• **TASK GOAL**
Each entry below is to be copied verbatim.

Data entries
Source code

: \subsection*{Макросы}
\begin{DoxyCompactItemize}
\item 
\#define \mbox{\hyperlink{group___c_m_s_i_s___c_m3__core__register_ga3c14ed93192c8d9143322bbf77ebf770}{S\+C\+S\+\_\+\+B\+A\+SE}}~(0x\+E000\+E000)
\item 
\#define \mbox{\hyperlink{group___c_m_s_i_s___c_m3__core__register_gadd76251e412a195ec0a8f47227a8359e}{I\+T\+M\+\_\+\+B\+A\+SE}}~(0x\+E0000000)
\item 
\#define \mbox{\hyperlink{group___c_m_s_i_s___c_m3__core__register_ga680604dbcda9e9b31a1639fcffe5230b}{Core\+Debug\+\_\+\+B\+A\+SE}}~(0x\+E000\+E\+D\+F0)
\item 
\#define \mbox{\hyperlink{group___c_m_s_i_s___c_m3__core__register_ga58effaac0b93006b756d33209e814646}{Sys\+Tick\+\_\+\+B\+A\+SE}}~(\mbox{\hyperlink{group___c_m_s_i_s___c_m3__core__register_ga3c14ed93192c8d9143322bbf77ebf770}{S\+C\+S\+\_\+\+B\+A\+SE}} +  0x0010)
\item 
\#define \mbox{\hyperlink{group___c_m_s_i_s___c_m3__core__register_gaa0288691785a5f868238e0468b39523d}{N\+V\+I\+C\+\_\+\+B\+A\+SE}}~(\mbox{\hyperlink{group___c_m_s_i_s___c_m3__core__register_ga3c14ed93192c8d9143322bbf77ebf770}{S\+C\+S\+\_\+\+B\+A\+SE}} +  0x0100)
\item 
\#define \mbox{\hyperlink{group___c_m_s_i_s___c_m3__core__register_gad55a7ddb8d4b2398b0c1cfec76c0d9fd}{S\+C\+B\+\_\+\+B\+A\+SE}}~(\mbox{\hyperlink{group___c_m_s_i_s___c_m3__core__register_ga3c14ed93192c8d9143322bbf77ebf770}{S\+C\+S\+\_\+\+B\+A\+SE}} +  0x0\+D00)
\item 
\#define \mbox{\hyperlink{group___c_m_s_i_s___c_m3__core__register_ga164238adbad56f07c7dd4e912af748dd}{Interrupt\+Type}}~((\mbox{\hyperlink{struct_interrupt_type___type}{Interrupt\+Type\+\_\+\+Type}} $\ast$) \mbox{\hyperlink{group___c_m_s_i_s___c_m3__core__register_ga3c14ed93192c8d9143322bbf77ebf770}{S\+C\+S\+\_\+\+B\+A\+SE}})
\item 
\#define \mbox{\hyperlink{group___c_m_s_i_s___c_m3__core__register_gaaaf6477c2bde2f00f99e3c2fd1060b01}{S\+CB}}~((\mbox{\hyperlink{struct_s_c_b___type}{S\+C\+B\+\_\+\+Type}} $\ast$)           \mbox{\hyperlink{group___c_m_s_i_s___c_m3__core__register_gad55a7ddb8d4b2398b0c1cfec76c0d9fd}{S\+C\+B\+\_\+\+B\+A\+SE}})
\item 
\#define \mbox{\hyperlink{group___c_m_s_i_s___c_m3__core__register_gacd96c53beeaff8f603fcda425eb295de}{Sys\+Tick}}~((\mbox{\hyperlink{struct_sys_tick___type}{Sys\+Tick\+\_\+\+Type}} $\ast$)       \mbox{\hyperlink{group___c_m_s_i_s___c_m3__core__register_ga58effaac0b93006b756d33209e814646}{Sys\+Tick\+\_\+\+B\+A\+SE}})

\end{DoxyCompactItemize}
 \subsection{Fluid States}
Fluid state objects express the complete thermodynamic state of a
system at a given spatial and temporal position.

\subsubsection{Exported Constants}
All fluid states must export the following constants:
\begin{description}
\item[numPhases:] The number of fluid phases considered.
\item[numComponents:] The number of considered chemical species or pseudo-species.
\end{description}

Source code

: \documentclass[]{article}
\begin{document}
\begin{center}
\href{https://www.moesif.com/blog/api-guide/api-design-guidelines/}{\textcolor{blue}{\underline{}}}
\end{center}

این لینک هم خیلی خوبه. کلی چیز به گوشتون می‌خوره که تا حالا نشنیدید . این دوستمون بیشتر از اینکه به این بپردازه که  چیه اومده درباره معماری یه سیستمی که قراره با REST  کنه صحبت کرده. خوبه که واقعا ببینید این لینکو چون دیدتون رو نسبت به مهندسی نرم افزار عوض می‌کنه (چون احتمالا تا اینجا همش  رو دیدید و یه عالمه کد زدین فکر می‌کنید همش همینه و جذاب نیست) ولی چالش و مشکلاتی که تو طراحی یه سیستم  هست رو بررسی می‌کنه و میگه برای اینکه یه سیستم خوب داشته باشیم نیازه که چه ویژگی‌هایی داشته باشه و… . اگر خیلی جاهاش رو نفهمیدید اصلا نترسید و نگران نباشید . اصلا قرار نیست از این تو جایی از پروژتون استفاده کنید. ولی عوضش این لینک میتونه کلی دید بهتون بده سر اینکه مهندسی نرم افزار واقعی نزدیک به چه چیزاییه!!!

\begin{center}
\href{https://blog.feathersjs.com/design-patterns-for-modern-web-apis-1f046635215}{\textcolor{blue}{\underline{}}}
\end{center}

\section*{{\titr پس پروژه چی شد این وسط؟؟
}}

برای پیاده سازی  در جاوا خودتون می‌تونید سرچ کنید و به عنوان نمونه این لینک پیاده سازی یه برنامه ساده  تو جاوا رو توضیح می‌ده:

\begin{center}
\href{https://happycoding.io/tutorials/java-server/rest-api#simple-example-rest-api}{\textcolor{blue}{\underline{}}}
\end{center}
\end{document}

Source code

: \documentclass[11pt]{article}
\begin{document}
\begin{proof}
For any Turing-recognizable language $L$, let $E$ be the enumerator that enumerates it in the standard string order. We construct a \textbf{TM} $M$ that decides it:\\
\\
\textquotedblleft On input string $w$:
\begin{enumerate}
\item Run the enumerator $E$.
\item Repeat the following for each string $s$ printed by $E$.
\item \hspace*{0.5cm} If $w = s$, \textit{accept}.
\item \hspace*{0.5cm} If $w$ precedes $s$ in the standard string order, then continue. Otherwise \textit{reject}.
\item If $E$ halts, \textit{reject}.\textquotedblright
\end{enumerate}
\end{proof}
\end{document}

• **SOLUTION BELOW**
Source code

: \subsection*{Макросы}
\begin{DoxyCompactItemize}
\item 
\#define \mbox{\hyperlink{group___c_m_s_i_s___c_m3__core__register_ga3c14ed93192c8d9143322bbf77ebf770}{S\+C\+S\+\_\+\+B\+A\+SE}}~(0x\+E000\+E000)
\item 
\#define \mbox{\hyperlink{group___c_m_s_i_s___c_m3__core__register_gadd76251e412a195ec0a8f47227a8359e}{I\+T\+M\+\_\+\+B\+A\+SE}}~(0x\+E0000000)
\item 
\#define \mbox{\hyperlink{group___c_m_s_i_s___c_m3__core__register_ga680604dbcda9e9b31a1639fcffe5230b}{Core\+Debug\+\_\+\+B\+A\+SE}}~(0x\+E000\+E\+D\+F0)
\item 
\#define \mbox{\hyperlink{group___c_m_s_i_s___c_m3__core__register_ga58effaac0b93006b756d33209e814646}{Sys\+Tick\+\_\+\+B\+A\+SE}}~(\mbox{\hyperlink{group___c_m_s_i_s___c_m3__core__register_ga3c14ed93192c8d9143322bbf77ebf770}{S\+C\+S\+\_\+\+B\+A\+SE}} +  0x0010)
\item 
\#define \mbox{\hyperlink{group___c_m_s_i_s___c_m3__core__register_gaa0288691785a5f868238e0468b39523d}{N\+V\+I\+C\+\_\+\+B\+A\+SE}}~(\mbox{\hyperlink{group___c_m_s_i_s___c_m3__core__register_ga3c14ed93192c8d9143322bbf77ebf770}{S\+C\+S\+\_\+\+B\+A\+SE}} +  0x0100)
\item 
\#define \mbox{\hyperlink{group___c_m_s_i_s___c_m3__core__register_gad55a7ddb8d4b2398b0c1cfec76c0d9fd}{S\+C\+B\+\_\+\+B\+A\+SE}}~(\mbox{\hyperlink{group___c_m_s_i_s___c_m3__core__register_ga3c14ed93192c8d9143322bbf77ebf770}{S\+C\+S\+\_\+\+B\+A\+SE}} +  0x0\+D00)
\item 
\#define \mbox{\hyperlink{group___c_m_s_i_s___c_m3__core__register_ga164238adbad56f07c7dd4e912af748dd}{Interrupt\+Type}}~((\mbox{\hyperlink{struct_interrupt_type___type}{Interrupt\+Type\+\_\+\+Type}} $\ast$) \mbox{\hyperlink{group___c_m_s_i_s___c_m3__core__register_ga3c14ed93192c8d9143322bbf77ebf770}{S\+C\+S\+\_\+\+B\+A\+SE}})
\item 
\#define \mbox{\hyperlink{group___c_m_s_i_s___c_m3__core__register_gaaaf6477c2bde2f00f99e3c2fd1060b01}{S\+CB}}~((\mbox{\hyperlink{struct_s_c_b___type}{S\+C\+B\+\_\+\+Type}} $\ast$)           \mbox{\hyperlink{group___c_m_s_i_s___c_m3__core__register_gad55a7ddb8d4b2398b0c1cfec76c0d9fd}{S\+C\+B\+\_\+\+B\+A\+SE}})
\item 
\#define \mbox{\hyperlink{group___c_m_s_i_s___c_m3__core__register_gacd96c53beeaff8f603fcda425eb295de}{Sys\+Tick}}~((\mbox{\hyperlink{struct_sys_tick___type}{Sys\+Tick\+\_\+\+Type}} $\ast$)       \mbox{\hyperlink{group___c_m_s_i_s___c_m3__core__register_ga58effaac0b93006b756d33209e814646}{Sys\+Tick\+\_\+\+B\+A\+SE}})

\end{DoxyCompactItemize}
 \subsection{Fluid States}
Fluid state objects express the complete thermodynamic state of a
system at a given spatial and temporal position.

\subsubsection{Exported Constants}
All fluid states must export the following constants:
\begin{description}
\item[numPhases:] The number of fluid phases considered.
\item[numComponents:] The number of considered chemical species or pseudo-species.
\end{description}

Source code

: \documentclass[]{article}
\begin{document}
\begin{center}
\href{https://www.moesif.com/blog/api-guide/api-design-guidelines/}{\textcolor{blue}{\underline{}}}
\end{center}

این لینک هم خیلی خوبه. کلی چیز به گوشتون می‌خوره که تا حالا نشنیدید . این دوستمون بیشتر از اینکه به این بپردازه که  چیه اومده درباره معماری یه سیستمی که قراره با REST  کنه صحبت کرده. خوبه که واقعا ببینید این لینکو چون دیدتون رو نسبت به مهندسی نرم افزار عوض می‌کنه (چون احتمالا تا اینجا همش  رو دیدید و یه عالمه کد زدین فکر می‌کنید همش همینه و جذاب نیست) ولی چالش و مشکلاتی که تو طراحی یه سیستم  هست رو بررسی می‌کنه و میگه برای اینکه یه سیستم خوب داشته باشیم نیازه که چه ویژگی‌هایی داشته باشه و… . اگر خیلی جاهاش رو نفهمیدید اصلا نترسید و نگران نباشید . اصلا قرار نیست از این تو جایی از پروژتون استفاده کنید. ولی عوضش این لینک میتونه کلی دید بهتون بده سر اینکه مهندسی نرم افزار واقعی نزدیک به چه چیزاییه!!!

\begin{center}
\href{https://blog.feathersjs.com/design-patterns-for-modern-web-apis-1f046635215}{\textcolor{blue}{\underline{}}}
\end{center}

\section*{{\titr پس پروژه چی شد این وسط؟؟
}}

برای پیاده سازی  در جاوا خودتون می‌تونید سرچ کنید و به عنوان نمونه این لینک پیاده سازی یه برنامه ساده  تو جاوا رو توضیح می‌ده:

\begin{center}
\href{https://happycoding.io/tutorials/java-server/rest-api#simple-example-rest-api}{\textcolor{blue}{\underline{}}}
\end{center}
\end{document}

Source code

: \documentclass[11pt]{article}
\begin{document}
\begin{proof}
For any Turing-recognizable language $L$, let $E$ be the enumerator that enumerates it in the standard string order. We construct a \textbf{TM} $M$ that decides it:\\
\\
\textquotedblleft On input string $w$:
\begin{enumerate}
\item Run the enumerator $E$.
\item Repeat the following for each string $s$ printed by $E$.
\item \hspace*{0.5cm} If $w = s$, \textit{accept}.
\item \hspace*{0.5cm} If $w$ precedes $s$ in the standard string order, then continue. Otherwise \textit{reject}.
\item If $E$ halts, \textit{reject}.\textquotedblright
\end{enumerate}
\end{proof}
\end{document}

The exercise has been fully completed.